The car behind had taken up the challenge at once and was also coming along at a tremendous rate. But Belle, venturing sundry peeks behind, announced gleefully that it was not gaining an inch.

“But that isn’t enough,” Cora flung back. “We want to make them actually drop farther behind. When we’ve once done that I’ll be satisfied. Then we’ll slow up and let them catch up to us.”

Two minutes later, Belle clapped her hands in delight.

“We’ve done it! We’ve done it!” she cried. “They’re a quarter of a mile farther back than they were when we started in.”
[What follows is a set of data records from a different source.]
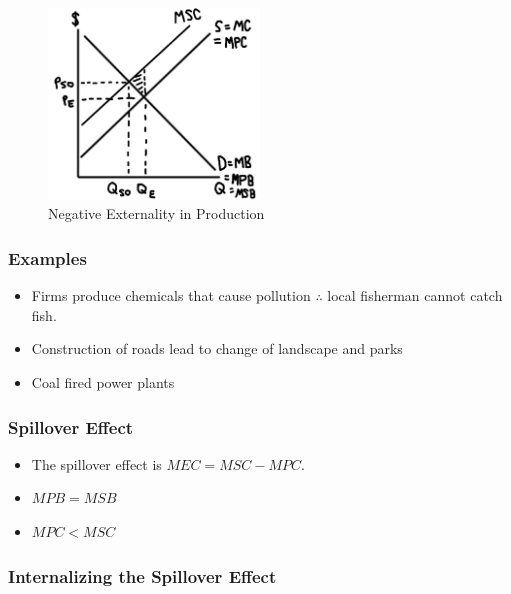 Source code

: \documentclass[
  letterpaper,
  DIV=11,
  numbers=noendperiod]{scrartcl}
\providecommand{\tightlist}{%
  \setlength{\itemsep}{0pt}\setlength{\parskip}{0pt}}\usepackage{longtable,booktabs,array}
\begin{document}
\begin{figure}

{\centering \includegraphics[width=0.5\textwidth,height=\textheight]{img/neg-prod.png}

}

\caption{Negative Externality in Production}

\end{figure}

\hypertarget{examples-5}{%
\subsubsection{Examples}\label{examples-5}}

\begin{itemize}
\tightlist
\item
  Firms produce chemicals that cause pollution \(\therefore\) local
  fisherman cannot catch fish.
\item
  Construction of roads lead to change of landscape and parks
\item
  Coal fired power plants
\end{itemize}

\hypertarget{spillover-effect-3}{%
\subsubsection{Spillover Effect}\label{spillover-effect-3}}

\begin{itemize}
\tightlist
\item
  The spillover effect is \(MEC = MSC-MPC\).
\item
  \(MPB = MSB\)
\item
  \(MPC < MSC\)
\end{itemize}

\hypertarget{internalizing-the-spillover-effect-3}{%
\subsubsection{Internalizing the Spillover
Effect}\label{internalizing-the-spillover-effect-3}}
\end{document}
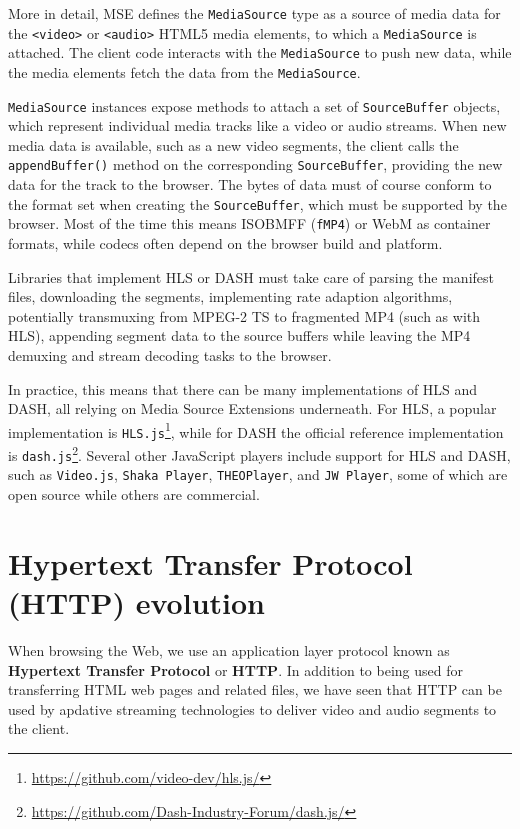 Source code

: More in detail, MSE defines the \texttt{MediaSource} type as a source of media data for the \texttt{<video>} or \texttt{<audio>} HTML5 media elements, to which a \texttt{MediaSource} is attached. The client code interacts with the \texttt{MediaSource} to push new data, while the media elements fetch the data from the \texttt{MediaSource}.

\texttt{MediaSource} instances expose methods to attach a set of \texttt{SourceBuffer} objects, which represent individual media tracks like a video or audio streams. When new media data is available, such as a new video segments, the client calls the \texttt{appendBuffer()} method on the corresponding \texttt{SourceBuffer}, providing the new data for the track to the browser. The bytes of data must of course conform to the format set when creating the \texttt{SourceBuffer}, which must be supported by the browser. Most of the time this means ISOBMFF (\texttt{fMP4}) or WebM as container formats, while codecs often depend on the browser build and platform.

Libraries that implement HLS or DASH must take care of parsing the manifest files, downloading the segments, implementing rate adaption algorithms, potentially transmuxing from MPEG-2 TS to fragmented MP4 (such as with HLS), appending segment data to the source buffers while leaving the MP4 demuxing and stream decoding tasks to the browser.

In practice, this means that there can be many implementations of HLS and DASH, all relying on Media Source Extensions underneath. For HLS, a popular implementation is \texttt{HLS.js}\footnote{\url{https://github.com/video-dev/hls.js/}}, while for DASH the official reference implementation is \texttt{dash.js}\footnote{\url{https://github.com/Dash-Industry-Forum/dash.js/}}. Several other JavaScript players include support for HLS and DASH, such as \texttt{Video.js}, \texttt{Shaka Player}, \texttt{THEOPlayer}, and \texttt{JW Player}, some of which are open source while others are commercial.

\section{Hypertext Transfer Protocol (HTTP) evolution}
\label{sec:bg/http}

When browsing the Web, we use an application layer protocol known as \textbf{Hypertext Transfer Protocol} or \textbf{HTTP}. In addition to being used for transferring HTML web pages and related files, we have seen that HTTP can be used by apdative streaming technologies to deliver video and audio segments to the client.


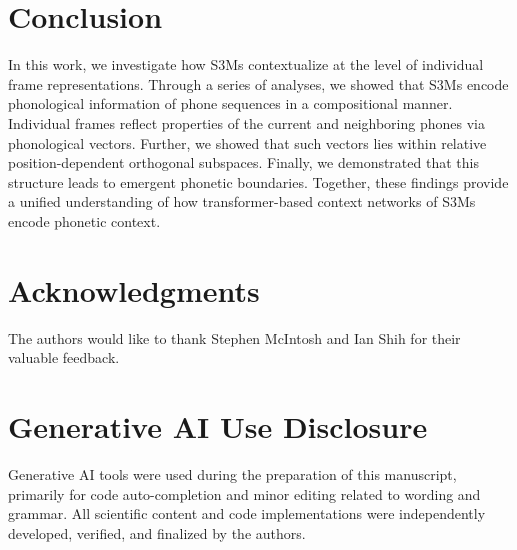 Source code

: \documentclass[cameraready]{Interspeech}
\begin{document}
\section{Conclusion}
In this work, we investigate how S3Ms contextualize at the level of individual frame representations.
Through a series of analyses, we showed that S3Ms encode phonological information of phone sequences in a compositional manner.
Individual frames reflect properties of the current and neighboring phones via phonological vectors.
Further, we showed that such vectors lies within relative position-dependent orthogonal subspaces.
Finally, we demonstrated that this structure leads to emergent phonetic boundaries.
Together, these findings provide a unified understanding of how transformer-based context networks of S3Ms encode phonetic context.


\ifcameraready
\section{Acknowledgments}
The authors would like to thank Stephen McIntosh and Ian Shih for their valuable feedback.
\fi

\section{Generative AI Use Disclosure}
Generative AI tools were used during the preparation of this manuscript, primarily for code auto-completion and minor editing related to wording and grammar.
All scientific content and code implementations were independently developed, verified, and finalized by the authors.



\end{document}
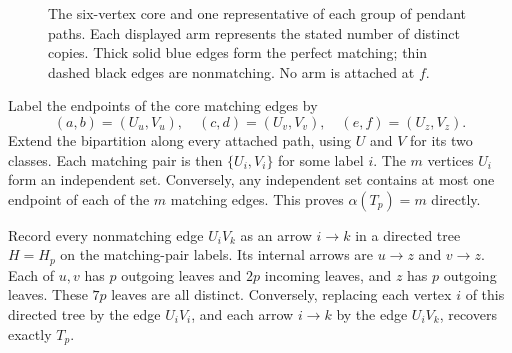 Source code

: \documentclass[11pt,a4paper]{article}
\theoremstyle{remark}
\numberwithin{equation}{section}
\begin{document}
\begin{figure}[ht]
\centering
{}
\caption{The six-vertex core and one representative of each group of
pendant paths. Each displayed arm represents the stated number of
distinct copies. Thick solid blue edges form the perfect matching;
thin dashed black edges are nonmatching. No arm is attached at $f$.}
\label{fig:core}
\end{figure}

Label the endpoints of the core matching edges by
\[
 (a,b)=(U_u,V_u),\quad (c,d)=(U_v,V_v),\quad
 (e,f)=(U_z,V_z).
\]
Extend the bipartition along every attached path, using $U$ and $V$
for its two classes. Each matching pair is then $\{U_i,V_i\}$ for
some label $i$. The $m$ vertices $U_i$ form an independent set.
Conversely, any independent set contains at most one endpoint of
each of the $m$ matching edges. This proves $\alpha(T_p)=m$ directly.

Record every nonmatching edge $U_iV_k$ as an arrow $i\to k$ in a
directed tree $H=H_p$ on the matching-pair labels. Its internal arrows
are $u\to z$ and $v\to z$. Each of $u,v$ has $p$ outgoing leaves and
$2p$ incoming leaves, and $z$ has $p$ outgoing leaves. These $7p$
leaves are all distinct. Conversely, replacing each vertex $i$ of
this directed tree by the edge $U_iV_i$, and each arrow $i\to k$ by
the edge $U_iV_k$, recovers exactly $T_p$.
\end{document}
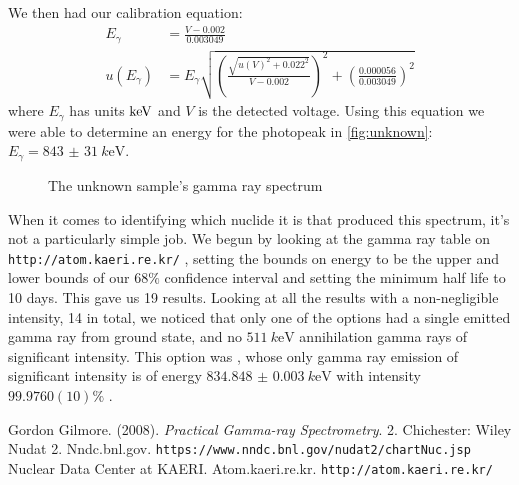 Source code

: \documentclass[11pt]{article}
\numberwithin{equation}{section}
\numberwithin{figure}{section}
\numberwithin{table}{section}
\begin{document}
    \par We then had our calibration equation:
    \begin{align*}
        E_{\gamma}&=\frac{V-0.002}{0.003049}\\
        u(E_{\gamma})&=E_{\gamma}\sqrt{\left(\frac{\sqrt{u(V)^2+0.022^2}}{V-0.002}\right)^2 + \left(\frac{0.000056}{0.003049}\right)^2}
    \end{align*}
    where $E_\gamma$ has units $\si[]{k\electronvolt}$ and $V$ is the detected voltage. Using this equation we were able to determine an energy for the photopeak in \autoref{fig:unknown}: $E_\gamma=\SI{843(31)}{k\electronvolt}$.

    \begin{figure}
        \caption{The unknown sample's gamma ray spectrum}
        \label{fig:unknown}
    \end{figure}

    \par When it comes to identifying which nuclide it is that produced this spectrum, it's not a particularly simple job. We begun by looking at the gamma ray table on \texttt{http://atom.kaeri.re.kr/} \cite{kaeri}, setting the bounds on energy to be the upper and lower bounds of our $68\%$ confidence interval and setting the minimum half life to 10 days. This gave us 19 results. Looking at all the results with a non-negligible intensity, 14 in total, we noticed that only one of the options had a single emitted gamma ray from ground state, and no $\SI{511}{k\electronvolt}$ annihilation gamma rays of significant intensity. This option was , whose only gamma ray emission of significant intensity is  of energy $\SI{834.848(3)}{k\electronvolt}$ with intensity $99.9760(10)\%$ \cite{nudat}. 


    \newpage
    \begin{thebibliography}{9}
        Gordon Gilmore. (2008). \textit{Practical Gamma-ray Spectrometry}. 2. Chichester: Wiley
        Nudat 2. Nndc.bnl.gov. \texttt{https://www.nndc.bnl.gov/nudat2/chartNuc.jsp}
        Nuclear Data Center at KAERI. Atom.kaeri.re.kr. \texttt{http://atom.kaeri.re.kr/}
    \end{thebibliography}
    
\end{document}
“Oh, how we’ll rub it into them!” gurgled Bess.

“Well, enough is as good as a feast,” laughed Cora, in great satisfaction. “Now we’ll give the lords of creation a chance to explain how they came to let mere girls run away from them.”

“It will take some explanation,” remarked Belle.

“They’re great little explainers, though,” said Bess. “They’d rather die than admit we had the faster car.”

Cora gradually slackened speed until the car, while still running swiftly, had reached a more reasonable rate. Belle’s glances behind told her that their pursuers were overtaking them by leaps and bounds.

A moment later there was a wild chorus of shouts, and Jack’s car drew up alongside. His two friends, Walter Pennington and Paul Hastings, were with him, both tall, athletic young fellows, with frank, pleasant faces.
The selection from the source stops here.